GENIAL! PÉSSIMO! P*TA QUE PARIU, QUE LIVRO RUIM! Tão ruim, mas tão ruim, que dá uma vontade de abrir e começar a ler na frente da lareira, em um domingo de inverno, ou na beira da praia lotada no auge do verão. É como junk food: a gente sabe que é uma porcaria, mas gosta. A diferença é que as histórias da autora não exigem esforço nenhum, de órgão nenhum, para que sejam digeridas. Viram? Fiz uma comparação horrível, de um mau gosto impressionante, típica da má literatura.
Eu li muitos livros da V.C. Andrews. Quase todos, suponho. Quando eu era criança, minha mãe já tinha a coleção de obras traduzidas para o português praticamente completa (foi mal, mãe). E aí comecei a lê-los, ainda bem pequena. Um pior do que o outro, mas todos igualmente divertidos. Depois que se começa a leitura de um, é difícil largar.
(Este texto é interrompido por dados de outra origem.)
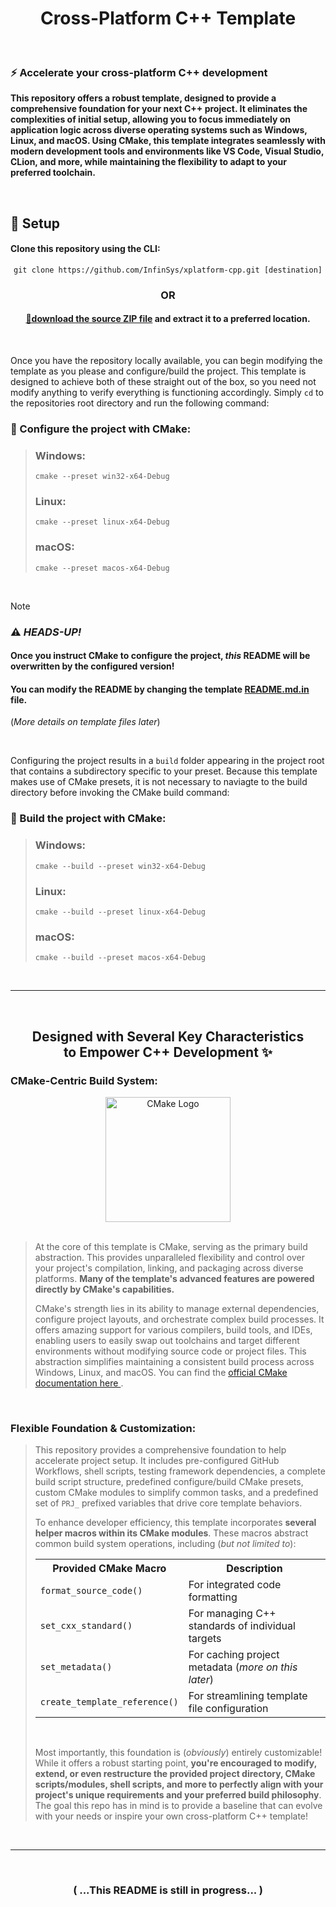 
<!--
    (June 2025 - Jamon T. Bailey)

This is not an HTML document.
-->

<div align="center">
    <h1>Cross-Platform C++ Template</h1>
</div>

</br>

<div>
    <h3>⚡ Accelerate your cross-platform C++ development</h3>
    <p><strong>
        This repository offers a robust template, designed to provide a comprehensive foundation for your next C++ project.
        It eliminates the complexities of initial setup, allowing you to focus immediately on application logic across diverse
        operating systems such as Windows, Linux, and macOS. Using CMake, this template integrates seamlessly with modern
        development tools and environments like VS Code, Visual Studio, CLion, and more, while maintaining the flexibility to
        adapt to your preferred toolchain.
    </strong></p>
</div>

</br>

<div>
    <h2>🚀 Setup</h2>
    <h4>Clone this repository using the CLI:</h4>
    <pre align="center"><code>git clone https://github.com/InfinSys/xplatform-cpp.git [destination]</code></pre>
    <strong><h3 align="center">OR</h3></strong>
    <h4 align="center">
        <a href="https://github.com/InfinSys/xplatform-cpp/archive/refs/heads/main.zip">📂download the source ZIP file</a>
        and extract it to a preferred location.
    </h4></br>
    <p>
        Once you have the repository locally available, you can begin modifying the template as you please and configure/build
        the project. This template is designed to achieve both of these straight out of the box, so you need not modify anything
        to verify everything is functioning accordingly. Simply <code>cd</code> to the repositories root directory and run the
        following command:
    </p>
    <h3>🔧 Configure the project with CMake:</h3>
    <blockquote>
        <h3>Windows:</h3>
        <pre><code>cmake --preset win32-x64-Debug</code></pre>
        <h3>Linux:</h3>
        <pre><code>cmake --preset linux-x64-Debug</code></pre>
        <h3>macOS:</h3>
        <pre><code>cmake --preset macos-x64-Debug</code></pre>
    </blockquote></br>
</div>

> [!NOTE]
> <h3>⚠️ <em>HEADS-UP!</em></h3>
> <h4>Once you instruct CMake to configure the project, <em>this</em> README will be overwritten by the configured version!</h4>
> <h4>
>    You can modify the README by changing the template
>    <a href="https://github.com/InfinSys/xplatform-cpp/blob/api-style/docs/templ/README.md.in">README.md.in</a>
>    file.
> </h4>
> <p>(<em>More details on template files later</em>)</p>

<div>
    </br><p>
        Configuring the project results in a <code>build</code> folder appearing in the project root that contains a subdirectory
        specific to your preset. Because this template makes use of CMake presets, it is not necessary to naviagte to the
        build directory before invoking the CMake build command:
    </p>
    <h3>🔨 Build the project with CMake:</h3>
    <blockquote>
        <h3>Windows:</h3>
        <pre><code>cmake --build --preset win32-x64-Debug</code></pre>
        <h3>Linux:</h3>
        <pre><code>cmake --build --preset linux-x64-Debug</code></pre>
        <h3>macOS:</h3>
        <pre><code>cmake --build --preset macos-x64-Debug</code></pre>
    </blockquote>
</div></br>
<hr></br>

<div>
    <h2 align="center">Designed with Several Key Characteristics</br>to Empower C++ Development ✨</h2>
    <h3><strong>CMake-Centric Build System:</strong></h3>
    <div align="center">
        <img src="https://cmake.org/wp-content/uploads/2023/08/CMake-Logo.svg" alt="CMake Logo" width=200>
    </div></br>
    <blockquote>
        <p>
            At the core of this template is CMake, serving as the primary build abstraction. This provides unparalleled
            flexibility and control over your project's compilation, linking, and packaging across diverse platforms.
            <strong>Many of the template's advanced features are powered directly by CMake's capabilities.</strong>
        </p>
        <p>
            CMake's strength lies in its ability to manage external dependencies, configure project layouts, and orchestrate
            complex build processes. It offers amazing support for various compilers, build tools, and IDEs, enabling users
            to easily swap out toolchains and target different environments without modifying source code or project files.
            This abstraction simplifies maintaining a consistent build process across Windows, Linux, and macOS. You can find
            the
            <a href="https://cmake.org/cmake/help/latest/index.html">
                official CMake documentation here
            </a>.
        </p>
    </blockquote></br>
    <h3><strong>Flexible Foundation & Customization:</strong></h3>
    <blockquote>
        <p>
            This repository provides a comprehensive foundation to help accelerate project setup. It includes
            pre-configured GitHub Workflows, shell scripts, testing framework dependencies, a complete build
            script structure, predefined configure/build CMake presets, custom CMake modules to simplify common
            tasks, and a predefined set of <code>PRJ_</code> prefixed variables that drive core template behaviors.
        </p>
        <p>
            To enhance developer efficiency, this template incorporates
            <strong>several helper macros within its CMake modules</strong>. These macros abstract common build system
            operations, including (<em>but not limited to</em>):
        </p>
        <table align="center">
            <tr>
                <th>Provided CMake Macro</th>
                <th>Description</th>
            </tr>
            <tr>
                <td><code>format_source_code()</code></td>
                <td>For integrated code formatting</td>
            </tr>
            <tr>
                <td><code>set_cxx_standard()</code></td>
                <td>For managing C++ standards of individual targets</td>
            </tr>
            <tr>
                <td><code>set_metadata()</code></td>
                <td>For caching project metadata (<em>more on this later</em>)</td>
            </tr>
            <tr>
                <td><code>create_template_reference()</code></td>
                <td>For streamlining template file configuration</td>
            </tr>
        </table></br>
        <p>
            Most importantly, this foundation is (<em>obviously</em>) entirely customizable! While it offers a robust starting
            point, <strong>you're encouraged to modify, extend, or even restructure the provided project directory, CMake
            scripts/modules, shell scripts, and more to perfectly align with your project's unique requirements and your
            preferred build philosophy</strong>. The goal this repo has in mind is to provide a baseline that can evolve with
            your needs or inspire your own cross-platform C++ template!
        </p>
    </blockquote></br>
</div>

<!-- DO NOT DELETE CONTENTS BELOW -->
<hr>

</br><h3 align="center">( ...This README is still in progress... )</h3>
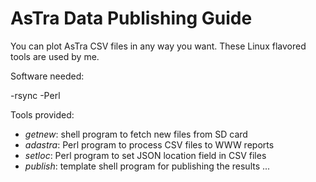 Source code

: AsTra Data Publishing Guide
=================

You can plot AsTra CSV files in any way you want. These Linux flavored
tools are used by me.

Software needed:

-rsync
-Perl

Tools provided:

- _getnew_: shell program to fetch new files from SD card
- _adastra_: Perl program to process CSV files to WWW reports
- _setloc_: Perl program to set JSON location field in CSV files
- _publish_: template shell program for publishing the results
...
As temáticas são escabrosas, mas abordadas como se fossem rotineiras: incesto, estupro, brigas de família, decadência. As histórias são um turbilhão de cafonices, todas elas cheias de reviravoltas estapafúrdias e acontecimentos bizarros. As ilustrações (principalmente das edições mais antigas, compradas a preço de banana em sebos) são tão feias que chegam a ser uma gracinha.
Recomendo fortemente toda A Saga dos Foxworth, além de Minha doce Audrina e Raven. Sintam só a sinopse: “Vivendo com a mãe bêbada em um apartamento, uma jovem de 12 anos não se cansa de sonhar com um verdadeiro lar. (…)”.
Corram para os sebos, preparem um drinque com rum com coco e guarda-sol na borda, vistam uma peça de roupa de veludo molhado, abracem o pinguim da geladeira, coloquem Sidney Magal para tocar e deliciem-se. Diversão garantida ou sua dignidade de volta.